その笑みを見ていると、幸村は居心地が良いようで悪いような、奇妙な感覚に抱かれた。


「旦那、勉強すごく頑張ってるでしょ?だから、俺様も見習ってんの」
「そぅ…か」

こうもズバッと嬉しいことを言われると、気の利いた礼も褒めも出てこない。

小学生の彼に、何というザマか…


「…釣り合えるようにさ。それに、宿題なんてしてる場合じゃないよ。せっかく旦那が来るのに。それまでに終わらせとくべきでしょ?」
「──…」

「あ」と、佐助は嬉しそうに、「旦那、照れてる〜」


「ぅるさぃ…」
「旦那ってば、ぜーんぜん変わってないよねぇ」
「そんなことはないぞ?」

ほら、と二の腕に力こぶを作って見せる。


「外見はね。でも、中身は変わってない…あ、良い意味だよ?」

幸村の不穏な空気を悟ったのか、慌てて手を振った。


「すっかり逞しくなっただろう?」
「ぅえっ?…ん、うん…んー…」
「何だ、煮え切らぬな」
「いやぁ…まぁ、昔よりは?──あ!俺様、大将見てるからかな、毎日」

「(取って付けたように…)」

が、信玄には敵わないのは確か。
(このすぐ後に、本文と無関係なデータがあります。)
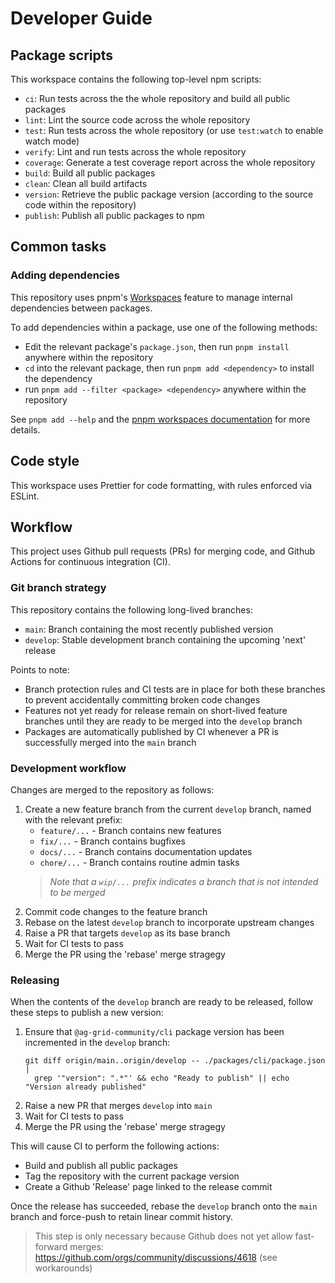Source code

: # Developer Guide

## Package scripts

This workspace contains the following top-level npm scripts:

- `ci`: Run tests across the the whole repository and build all public packages
- `lint`: Lint the source code across the whole repository
- `test`: Run tests across the whole repository (or use `test:watch` to enable watch mode)
- `verify`: Lint and run tests across the whole repository
- `coverage`: Generate a test coverage report across the whole repository
- `build`: Build all public packages
- `clean`: Clean all build artifacts
- `version`: Retrieve the public package version (according to the source code within the repository)
- `publish`: Publish all public packages to npm

## Common tasks

### Adding dependencies

This repository uses pnpm's [Workspaces](https://pnpm.io/workspace) feature to manage internal dependencies between packages.

To add dependencies within a package, use one of the following methods:

- Edit the relevant package's `package.json`, then run `pnpm install` anywhere within the repository
- `cd` into the relevant package, then run `pnpm add <dependency>` to install the dependency
- run `pnpm add --filter <package> <dependency>`  anywhere within the repository

See `pnpm add --help` and the [pnpm workspaces documentation](https://pnpm.io/workspace) for more details.

## Code style

This workspace uses Prettier for code formatting, with rules enforced via ESLint.

## Workflow

This project uses Github pull requests (PRs) for merging code, and Github Actions for continuous integration (CI).

### Git branch strategy

This repository contains the following long-lived branches:

- `main`: Branch containing the most recently published version
- `develop`: Stable development branch containing the upcoming 'next' release

Points to note:

- Branch protection rules and CI tests are in place for both these branches to prevent accidentally committing broken code changes
- Features not yet ready for release remain on short-lived feature branches until they are ready to be merged into the `develop` branch
- Packages are automatically published by CI whenever a PR is successfully merged into the `main` branch

### Development workflow

Changes are merged to the repository as follows:

1. Create a new feature branch from the current `develop` branch, named with the relevant prefix:
    - `feature/...` - Branch contains new features
    - `fix/...` - Branch contains bugfixes
    - `docs/...` - Branch contains documentation updates
    - `chore/...` - Branch contains routine admin tasks
    > _Note that a `wip/...` prefix indicates a branch that is not intended to be merged_
2. Commit code changes to the feature branch
3. Rebase on the latest `develop` branch to incorporate upstream changes
4. Raise a PR that targets `develop` as its base branch
5. Wait for CI tests to pass
6. Merge the PR using the 'rebase' merge stragegy

### Releasing

When the contents of the `develop` branch are ready to be released, follow these steps to publish a new version:

1. Ensure that `@ag-grid-community/cli` package version has been incremented in the `develop` branch:
    ```
    git diff origin/main..origin/develop -- ./packages/cli/package.json |
      grep '"version": ".*"' && echo "Ready to publish" || echo "Version already published"
    ```
2. Raise a new PR that merges `develop` into `main`
3. Wait for CI tests to pass
4. Merge the PR using the 'rebase' merge stragegy

This will cause CI to perform the following actions:

- Build and publish all public packages
- Tag the repository with the current package version
- Create a Github 'Release' page linked to the release commit

Once the release has succeeded, rebase the `develop` branch onto the `main` branch and force-push to retain linear commit history.

> This step is only necessary because Github does not yet allow fast-forward merges: https://github.com/orgs/community/discussions/4618 (see workarounds)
幸村も、苦笑するしかない。

「うん、格好良くなってるよ、安心して?」
「そ、うか」


(お前も…)



「でも、やっぱり可愛いまんまだね。…あと、綺麗になった。びっくりしたよ」

サラリと言われ、幸村の思考回路が止まる。


佐助に再び声をかけられるまでその状態で、先ほどのあれは聞き間違いだったのだろう、と思うことにしておいた。